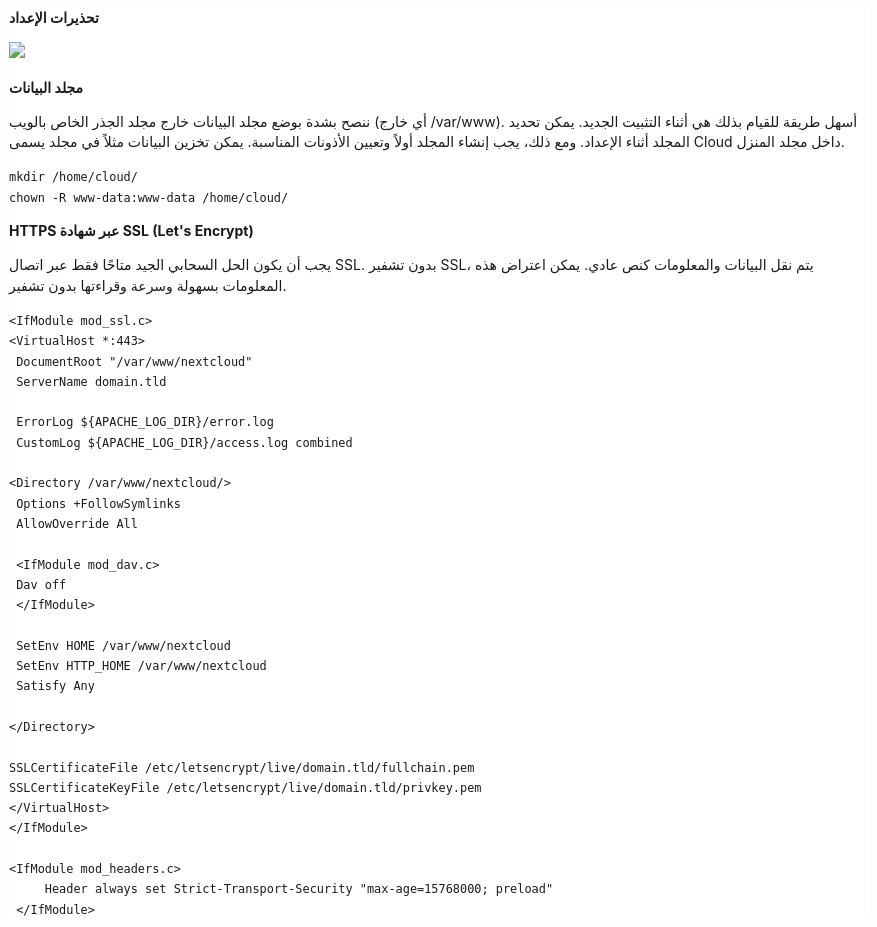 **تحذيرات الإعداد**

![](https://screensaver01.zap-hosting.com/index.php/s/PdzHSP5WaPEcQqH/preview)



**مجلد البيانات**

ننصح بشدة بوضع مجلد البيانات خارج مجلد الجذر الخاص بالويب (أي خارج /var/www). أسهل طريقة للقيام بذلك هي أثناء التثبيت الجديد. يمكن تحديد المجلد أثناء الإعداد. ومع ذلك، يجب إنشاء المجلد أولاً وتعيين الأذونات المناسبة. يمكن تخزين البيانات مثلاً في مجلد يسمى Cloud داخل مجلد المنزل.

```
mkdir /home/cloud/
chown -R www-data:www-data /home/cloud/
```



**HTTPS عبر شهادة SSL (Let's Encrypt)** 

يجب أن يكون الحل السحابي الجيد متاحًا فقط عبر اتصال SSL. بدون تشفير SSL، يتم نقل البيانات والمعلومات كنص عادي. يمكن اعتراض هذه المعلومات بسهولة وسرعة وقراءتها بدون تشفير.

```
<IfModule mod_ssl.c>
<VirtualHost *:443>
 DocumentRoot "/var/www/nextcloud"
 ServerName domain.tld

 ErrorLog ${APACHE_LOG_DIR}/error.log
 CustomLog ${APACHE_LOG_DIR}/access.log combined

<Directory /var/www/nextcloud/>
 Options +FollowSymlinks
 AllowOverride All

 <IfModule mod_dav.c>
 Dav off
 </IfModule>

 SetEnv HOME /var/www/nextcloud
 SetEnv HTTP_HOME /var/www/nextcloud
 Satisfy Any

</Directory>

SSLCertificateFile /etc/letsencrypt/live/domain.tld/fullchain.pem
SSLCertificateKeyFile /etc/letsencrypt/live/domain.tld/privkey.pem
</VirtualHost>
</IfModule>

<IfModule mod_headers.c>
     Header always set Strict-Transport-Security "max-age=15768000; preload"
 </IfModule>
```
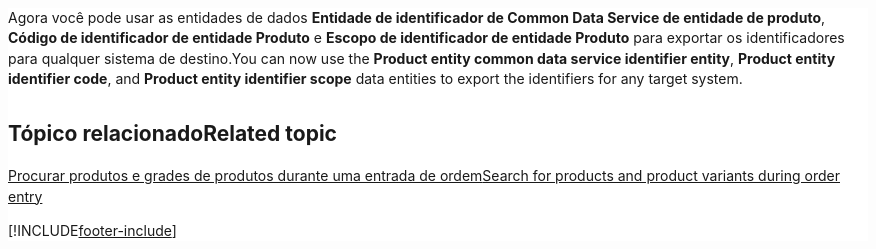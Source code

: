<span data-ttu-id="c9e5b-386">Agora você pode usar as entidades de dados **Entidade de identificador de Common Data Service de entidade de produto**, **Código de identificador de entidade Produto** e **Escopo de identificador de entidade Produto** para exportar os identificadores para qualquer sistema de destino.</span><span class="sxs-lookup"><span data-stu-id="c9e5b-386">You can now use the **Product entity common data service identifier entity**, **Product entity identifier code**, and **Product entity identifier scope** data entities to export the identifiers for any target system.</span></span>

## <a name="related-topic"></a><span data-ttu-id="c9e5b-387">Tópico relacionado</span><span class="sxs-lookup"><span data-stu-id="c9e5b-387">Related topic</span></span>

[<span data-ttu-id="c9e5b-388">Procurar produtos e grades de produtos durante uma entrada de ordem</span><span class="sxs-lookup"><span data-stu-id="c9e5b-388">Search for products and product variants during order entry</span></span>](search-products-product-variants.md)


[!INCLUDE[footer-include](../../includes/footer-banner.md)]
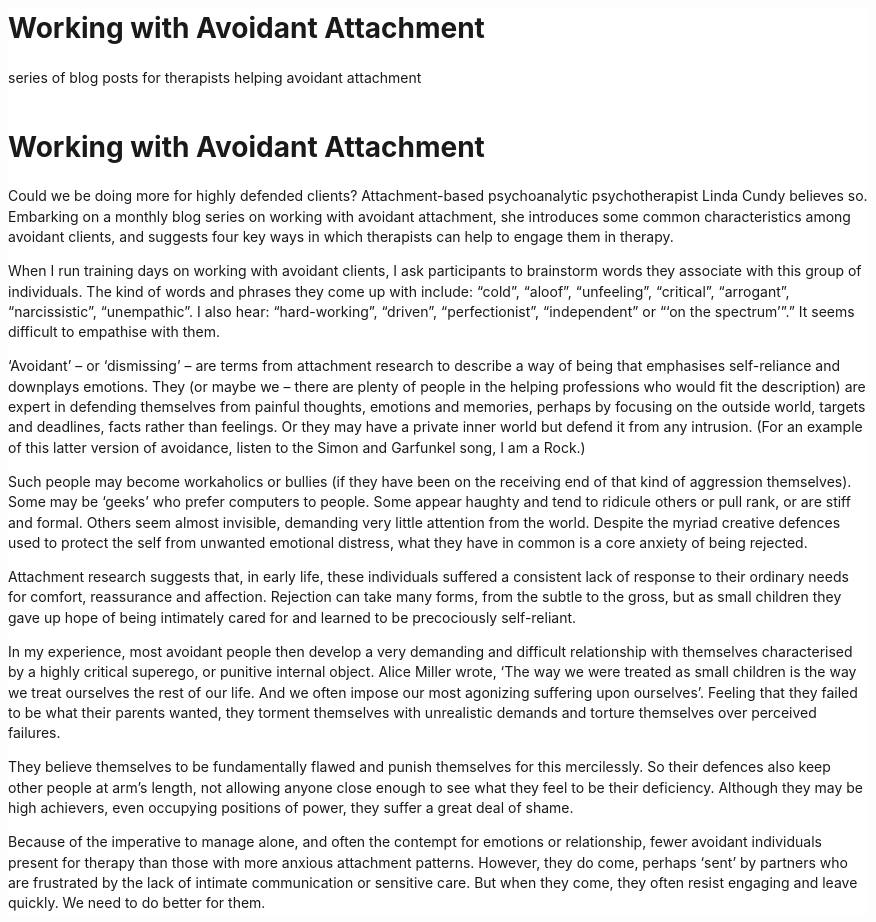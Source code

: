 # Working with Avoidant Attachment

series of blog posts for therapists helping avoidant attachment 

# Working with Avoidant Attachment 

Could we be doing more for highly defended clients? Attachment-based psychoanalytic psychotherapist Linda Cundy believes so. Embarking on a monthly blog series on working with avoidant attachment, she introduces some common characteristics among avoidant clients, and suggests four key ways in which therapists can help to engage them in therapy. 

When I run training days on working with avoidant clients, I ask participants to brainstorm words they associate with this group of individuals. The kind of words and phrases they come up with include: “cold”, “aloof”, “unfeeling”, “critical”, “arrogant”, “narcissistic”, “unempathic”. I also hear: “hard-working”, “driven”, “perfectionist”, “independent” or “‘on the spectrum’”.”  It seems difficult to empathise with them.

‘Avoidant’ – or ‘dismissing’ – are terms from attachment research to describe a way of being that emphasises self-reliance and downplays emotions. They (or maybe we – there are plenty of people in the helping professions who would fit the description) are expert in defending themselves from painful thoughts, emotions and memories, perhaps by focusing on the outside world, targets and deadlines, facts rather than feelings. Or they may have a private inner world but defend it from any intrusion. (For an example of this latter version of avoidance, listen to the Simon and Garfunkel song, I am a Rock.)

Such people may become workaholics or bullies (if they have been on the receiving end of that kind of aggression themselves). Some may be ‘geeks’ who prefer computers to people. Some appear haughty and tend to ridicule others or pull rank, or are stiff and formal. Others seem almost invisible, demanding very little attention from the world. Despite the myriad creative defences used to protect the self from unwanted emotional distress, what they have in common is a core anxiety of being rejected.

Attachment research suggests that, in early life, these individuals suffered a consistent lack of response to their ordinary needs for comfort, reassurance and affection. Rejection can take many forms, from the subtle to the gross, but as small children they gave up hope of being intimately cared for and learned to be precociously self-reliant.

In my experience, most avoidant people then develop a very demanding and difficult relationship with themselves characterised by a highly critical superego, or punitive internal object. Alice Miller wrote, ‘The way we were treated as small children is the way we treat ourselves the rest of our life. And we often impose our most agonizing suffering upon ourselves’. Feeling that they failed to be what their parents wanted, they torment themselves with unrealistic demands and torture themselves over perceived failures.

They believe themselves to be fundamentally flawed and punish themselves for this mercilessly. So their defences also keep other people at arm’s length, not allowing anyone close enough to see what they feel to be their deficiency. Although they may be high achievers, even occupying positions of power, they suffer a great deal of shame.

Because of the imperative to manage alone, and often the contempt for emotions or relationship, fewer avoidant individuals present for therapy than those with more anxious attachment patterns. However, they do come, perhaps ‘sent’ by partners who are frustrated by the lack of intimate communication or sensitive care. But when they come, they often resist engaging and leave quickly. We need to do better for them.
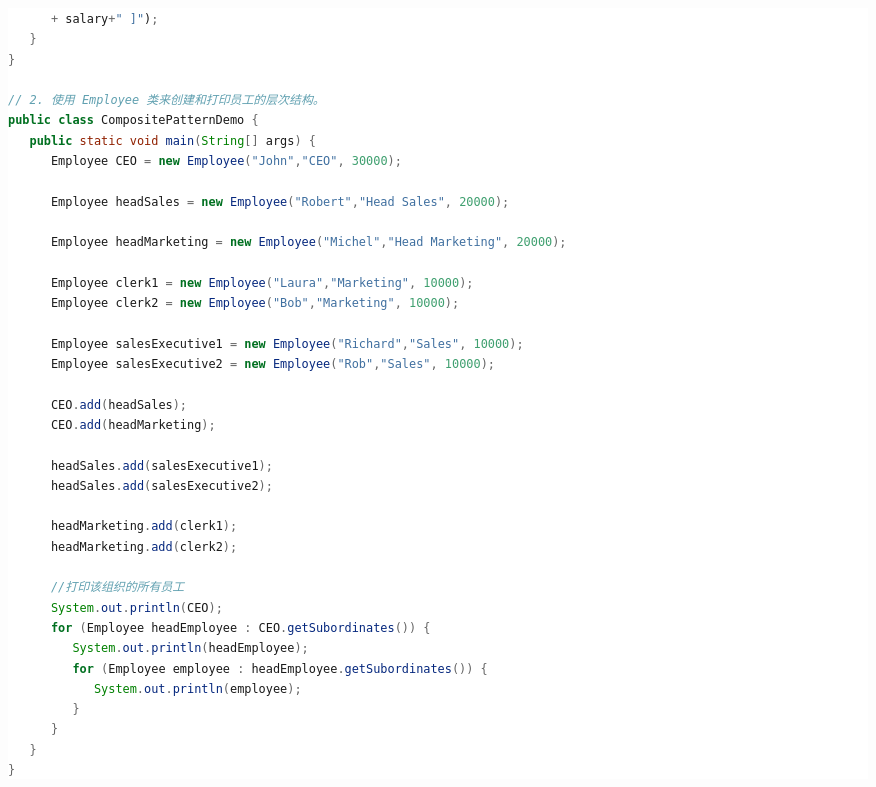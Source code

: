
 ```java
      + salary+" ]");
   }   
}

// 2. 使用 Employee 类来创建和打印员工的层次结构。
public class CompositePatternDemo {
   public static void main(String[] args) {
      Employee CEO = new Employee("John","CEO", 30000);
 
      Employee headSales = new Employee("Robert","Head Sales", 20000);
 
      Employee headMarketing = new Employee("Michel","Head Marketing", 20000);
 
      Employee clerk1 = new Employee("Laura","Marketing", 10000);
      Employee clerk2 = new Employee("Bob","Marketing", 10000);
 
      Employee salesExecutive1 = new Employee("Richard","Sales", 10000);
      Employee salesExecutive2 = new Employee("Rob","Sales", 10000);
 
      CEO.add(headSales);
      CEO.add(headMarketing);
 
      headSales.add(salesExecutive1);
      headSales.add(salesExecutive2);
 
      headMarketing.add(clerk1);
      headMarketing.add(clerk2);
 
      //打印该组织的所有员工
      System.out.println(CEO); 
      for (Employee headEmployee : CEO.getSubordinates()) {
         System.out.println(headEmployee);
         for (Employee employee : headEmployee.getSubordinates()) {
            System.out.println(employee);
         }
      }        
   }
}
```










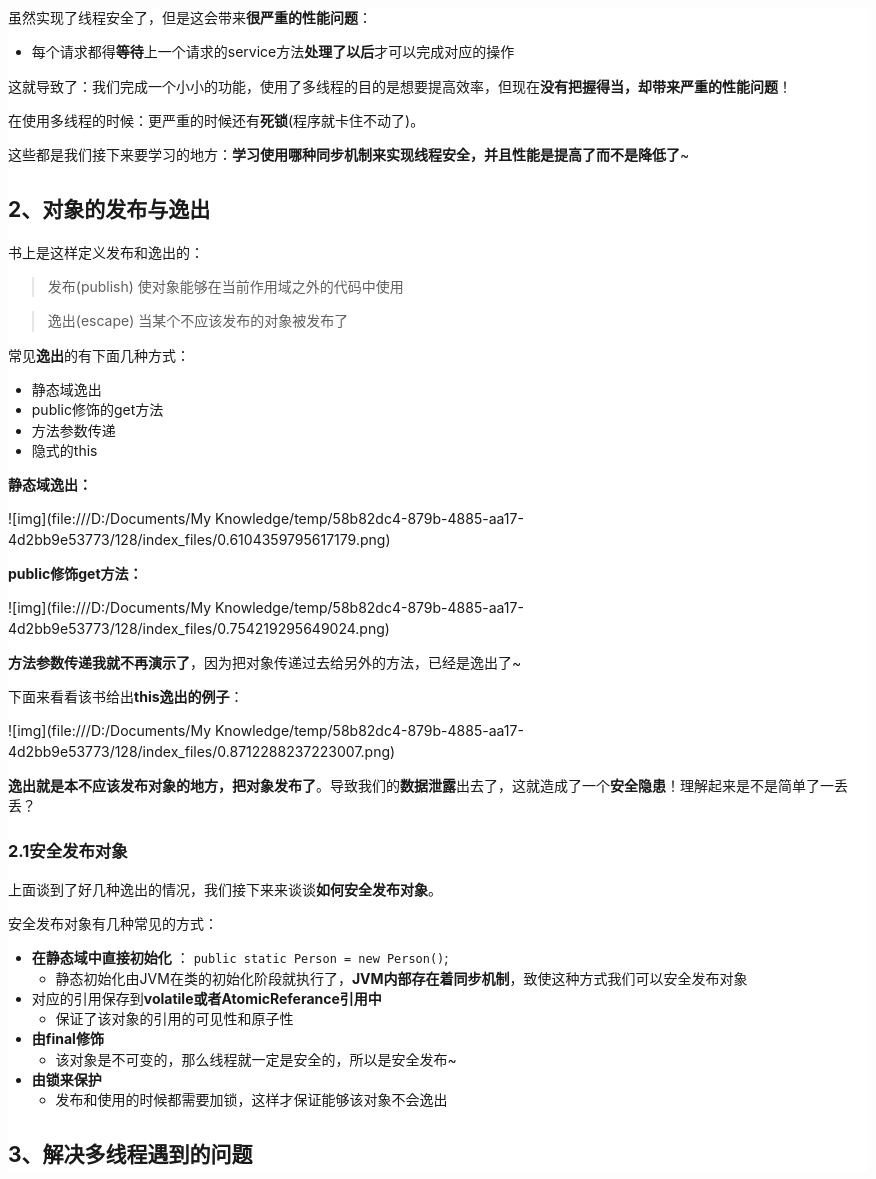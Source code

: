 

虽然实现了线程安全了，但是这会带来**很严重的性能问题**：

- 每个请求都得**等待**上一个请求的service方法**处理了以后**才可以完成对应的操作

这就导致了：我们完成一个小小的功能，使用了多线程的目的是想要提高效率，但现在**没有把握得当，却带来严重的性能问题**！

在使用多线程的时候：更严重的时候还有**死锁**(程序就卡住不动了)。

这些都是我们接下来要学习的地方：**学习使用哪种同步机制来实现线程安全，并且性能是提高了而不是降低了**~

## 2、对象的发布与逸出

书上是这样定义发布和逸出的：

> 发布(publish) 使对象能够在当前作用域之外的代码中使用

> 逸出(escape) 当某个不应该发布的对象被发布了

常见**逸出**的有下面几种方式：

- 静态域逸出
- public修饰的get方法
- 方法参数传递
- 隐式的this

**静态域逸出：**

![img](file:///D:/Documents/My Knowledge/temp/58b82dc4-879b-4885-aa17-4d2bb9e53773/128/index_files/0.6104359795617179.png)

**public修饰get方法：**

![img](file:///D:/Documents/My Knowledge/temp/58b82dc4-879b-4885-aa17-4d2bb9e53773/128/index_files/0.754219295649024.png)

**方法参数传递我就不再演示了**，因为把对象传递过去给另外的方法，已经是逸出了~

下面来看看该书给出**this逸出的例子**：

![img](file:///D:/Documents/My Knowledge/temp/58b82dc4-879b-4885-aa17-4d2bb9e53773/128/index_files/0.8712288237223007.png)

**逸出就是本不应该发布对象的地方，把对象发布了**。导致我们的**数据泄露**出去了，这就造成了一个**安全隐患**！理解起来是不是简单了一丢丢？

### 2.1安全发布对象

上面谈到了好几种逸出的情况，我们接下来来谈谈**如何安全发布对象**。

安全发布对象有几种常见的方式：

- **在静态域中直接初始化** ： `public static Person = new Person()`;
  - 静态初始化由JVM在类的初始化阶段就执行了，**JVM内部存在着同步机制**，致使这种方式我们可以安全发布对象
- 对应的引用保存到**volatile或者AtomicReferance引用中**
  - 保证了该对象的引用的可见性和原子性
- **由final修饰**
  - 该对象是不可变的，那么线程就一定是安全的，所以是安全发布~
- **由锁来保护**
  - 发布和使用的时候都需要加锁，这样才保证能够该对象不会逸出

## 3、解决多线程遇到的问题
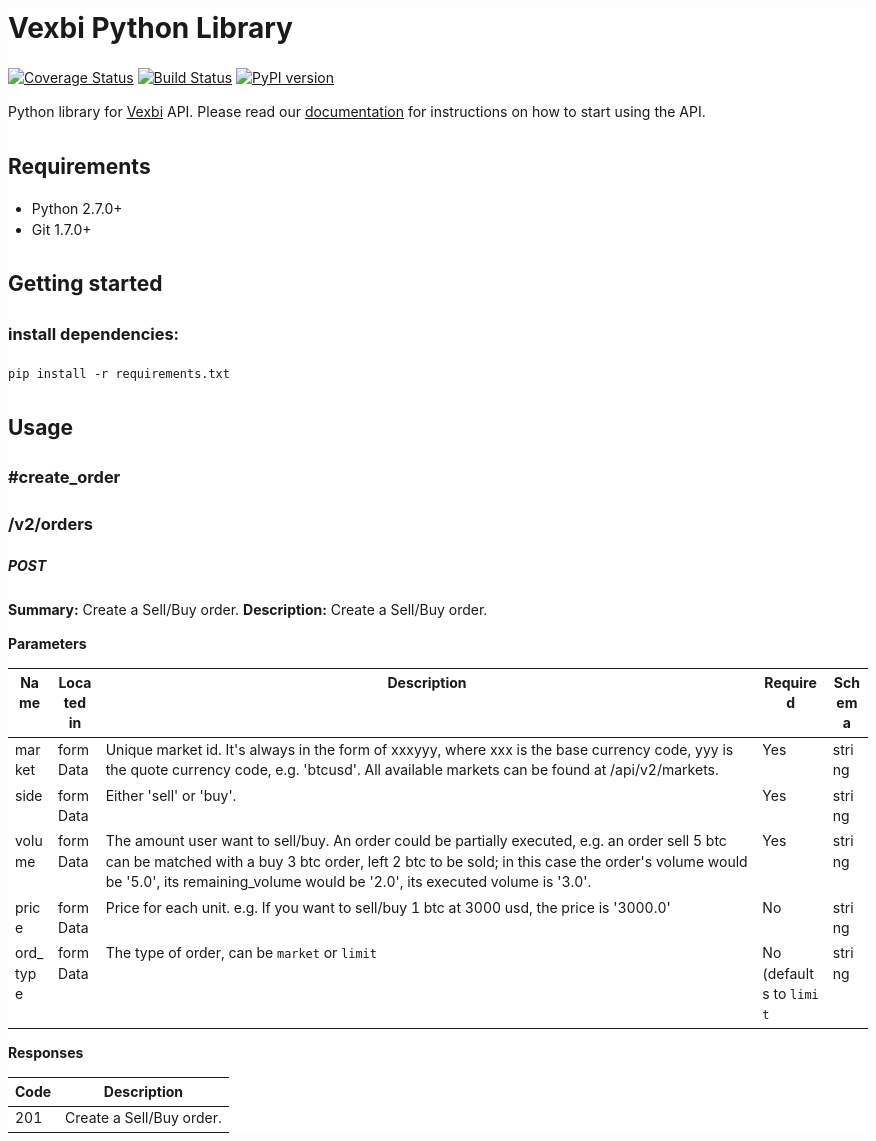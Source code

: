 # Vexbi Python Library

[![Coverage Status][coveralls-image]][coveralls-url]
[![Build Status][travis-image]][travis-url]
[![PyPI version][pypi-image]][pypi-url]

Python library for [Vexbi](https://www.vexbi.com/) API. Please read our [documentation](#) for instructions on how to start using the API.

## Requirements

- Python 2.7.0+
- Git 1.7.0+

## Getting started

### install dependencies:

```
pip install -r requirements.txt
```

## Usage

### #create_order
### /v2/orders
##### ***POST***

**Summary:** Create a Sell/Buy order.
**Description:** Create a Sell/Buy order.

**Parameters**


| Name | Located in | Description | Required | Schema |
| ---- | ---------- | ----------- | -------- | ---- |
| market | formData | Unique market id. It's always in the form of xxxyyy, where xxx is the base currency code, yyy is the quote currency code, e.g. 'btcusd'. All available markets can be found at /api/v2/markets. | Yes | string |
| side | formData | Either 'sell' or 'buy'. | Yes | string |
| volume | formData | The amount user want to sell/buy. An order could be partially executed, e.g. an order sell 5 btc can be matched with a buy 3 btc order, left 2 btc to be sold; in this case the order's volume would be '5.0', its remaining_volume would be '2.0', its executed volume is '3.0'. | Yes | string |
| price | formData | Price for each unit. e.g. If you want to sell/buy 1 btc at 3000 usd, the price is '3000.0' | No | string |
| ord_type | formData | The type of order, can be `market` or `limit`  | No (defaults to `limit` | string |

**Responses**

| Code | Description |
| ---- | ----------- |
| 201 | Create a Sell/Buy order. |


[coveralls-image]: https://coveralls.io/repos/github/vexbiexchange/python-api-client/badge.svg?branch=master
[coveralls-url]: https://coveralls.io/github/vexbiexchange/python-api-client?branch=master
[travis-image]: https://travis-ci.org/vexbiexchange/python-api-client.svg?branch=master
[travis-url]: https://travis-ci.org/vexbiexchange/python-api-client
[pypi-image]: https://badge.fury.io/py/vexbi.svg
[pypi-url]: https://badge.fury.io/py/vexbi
========
Copy all lines above where "domain" is present.

Task response |
 ServerName domain.tld
SSLCertificateFile /etc/letsencrypt/live/domain.tld/fullchain.pem
SSLCertificateKeyFile /etc/letsencrypt/live/domain.tld/privkey.pem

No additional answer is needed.